Male: Crown yellow, bordered with black; back gray, streaked with black and yellow; ear-patch and under parts white; black line extending from bill meets broad chestnut streak which runs down the side of the body; wings with two broad yellowish-white wing-bars; tail black, outer feathers with large white spots varying in size.
Female: Somewhat like male, but duller; the colors are less sharply contrasted.
Song: In the spring a loud warble, not unlike that of the yellow warbler; in the summer, a weaker trill.[157]
Habitat: Thickets, bushy roadsides, edges of woods, open woodlands.

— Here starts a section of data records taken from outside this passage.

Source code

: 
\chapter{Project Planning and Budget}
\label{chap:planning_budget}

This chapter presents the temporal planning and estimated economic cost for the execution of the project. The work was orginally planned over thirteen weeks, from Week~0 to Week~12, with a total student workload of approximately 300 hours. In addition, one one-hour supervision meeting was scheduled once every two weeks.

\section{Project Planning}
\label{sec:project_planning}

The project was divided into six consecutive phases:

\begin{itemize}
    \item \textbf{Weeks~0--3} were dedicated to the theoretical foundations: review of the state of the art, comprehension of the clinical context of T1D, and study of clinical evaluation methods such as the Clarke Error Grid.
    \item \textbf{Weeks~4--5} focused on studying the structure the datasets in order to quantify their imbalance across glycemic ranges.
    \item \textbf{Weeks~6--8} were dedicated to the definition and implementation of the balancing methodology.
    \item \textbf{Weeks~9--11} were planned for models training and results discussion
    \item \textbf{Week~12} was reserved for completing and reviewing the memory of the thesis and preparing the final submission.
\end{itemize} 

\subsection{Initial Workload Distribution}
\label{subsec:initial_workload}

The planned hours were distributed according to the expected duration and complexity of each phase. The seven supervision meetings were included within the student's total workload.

Range: Eastern North America from central Canada to eastern Nebraska, northern Ohio, New Jersey, Rhode Island, and Massachusetts, and in the Alleghany Mts. to Tennessee and North Carolina.
The male Chestnut-sided Warbler is very easily identified; its sharp contrasts in coloring make it conspicuous. While the bay-breasted warbler also has chestnut sides, it differs in having the color extend to the breast and throat, instead of bordering the white under parts.

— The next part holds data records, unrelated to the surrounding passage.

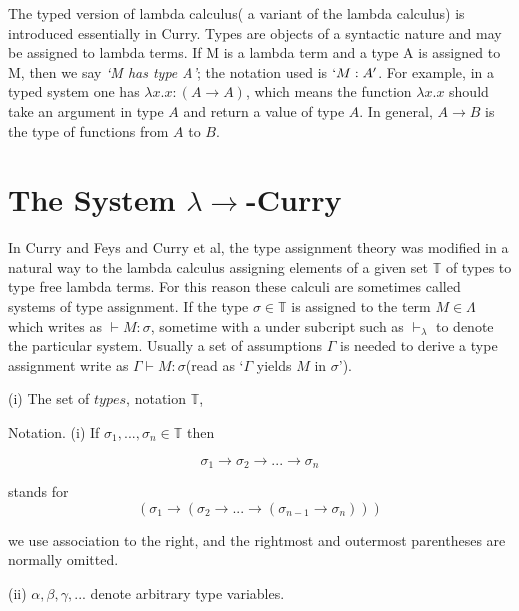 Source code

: The typed version of lambda calculus( a variant of the lambda calculus) is introduced essentially in Curry\cite{curry1934functionality}. Types are objects of a syntactic nature and may be assigned to lambda terms. If M is a lambda term and a type A is assigned to M, then we say \textit{`M has type A'}; the notation used is $`M:A'$. For example, in a typed system one has $\lambda x.x : (A \rightarrow A)$, which means the function $\lambda x.x$ should take an argument in type $A$ and return a value of type $A$. In general, $A \rightarrow B$ is the type of functions from $A$ to $B$.

\section{The System $\lambda \rightarrow $-Curry}

In Curry and Feys\cite{curry1972combinatory} and Curry et al\cite{curry1972combinatory2}, the type assignment theory was modified in a natural way to the lambda calculus assigning elements of a given set $\mathbb{T}$ of types to type free lambda terms. For this reason these calculi are sometimes called systems of type assignment. If the type $\sigma \in \mathbb{T}$ is assigned to the term $M \in \Lambda$ which writes as $\vdash M : \sigma$, sometime with a under subcript such as $\vdash _\lambda$ to denote the particular system. Usually a set of assumptions $\Gamma$ is needed to derive a type assignment write as $\Gamma \vdash M : \sigma$(read as `$\Gamma$ yields $M$ in $\sigma$').

\begin{def1}
\normalfont (i) The set of $types$, notation $\mathbb{T}$, 
\end{def1} 

Notation. (i) If $\sigma _1,...,\sigma _n \in \mathbb{T}$ then

\begin{equation*}
\sigma _1 \rightarrow \sigma _2 \rightarrow ... \rightarrow \sigma _n
\end{equation*}

stands for
\begin{equation*}
(\sigma _1 \rightarrow (\sigma _2 \rightarrow ... \rightarrow (\sigma _{n-1} \rightarrow \sigma _n)))
\end{equation*}

we use association to the right, and the rightmost and outermost parentheses are normally omitted. 

(ii) $\alpha,\beta,\gamma,...$ denote arbitrary type variables.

The dainty little chestnut-sided warbler is rather commoner than some species. Dr. F. H. Herrick in his book, “The Home Life of Wild Birds,” tells of taming a female. She ate from his hand and allowed him to stroke her as she sat on her nest.
THE THRUSHES
Thrush Family—Turdidæ
Six members of the Thrush Family are more or less common in the eastern United States: the Robin, the Bluebird, the Wood Thrush, the Hermit Thrush, the Olive-backed Thrush, and the Veery. The Gray-cheeked and Bicknell’s thrushes are not so widely known. The Russet-backed Thrush is the western representative of the Olive-back.
The Oven-bird, or Golden-crowned Thrush, and the Water-thrushes are not thrushes at all, but warblers, though they resemble thrushes in having brown backs and light spotted breasts, and in being dwellers of the woods. The Brown Thrasher, sometimes wrongly called the Brown Thrush, also has points of resemblance—a speckled breast and bright brown back—but he is one of the Mimidæ or Mockingbird Family.
The breasts of young robins and the backs of baby bluebirds are spotted, showing their family relationship. Both robins and bluebirds have voices that possess a quality for which our thrushes are noted. I have heard the English thrush, famed in poetry. I consider its song inferior in quality of tone to those of our wood and hermit-thrushes, and veery; it strongly resembles that of our thrasher.
The true thrushes of our woods have backs of leaf-brown, varying in hue from bright russet to dull olive. Their breasts are white or buff, streaked or spotted; their tails are short; their eyes, large and lustrous. Their movements are quick, yet graceful. Their demeanor is gentle, though I have seen them strongly aroused when nest or young was disturbed.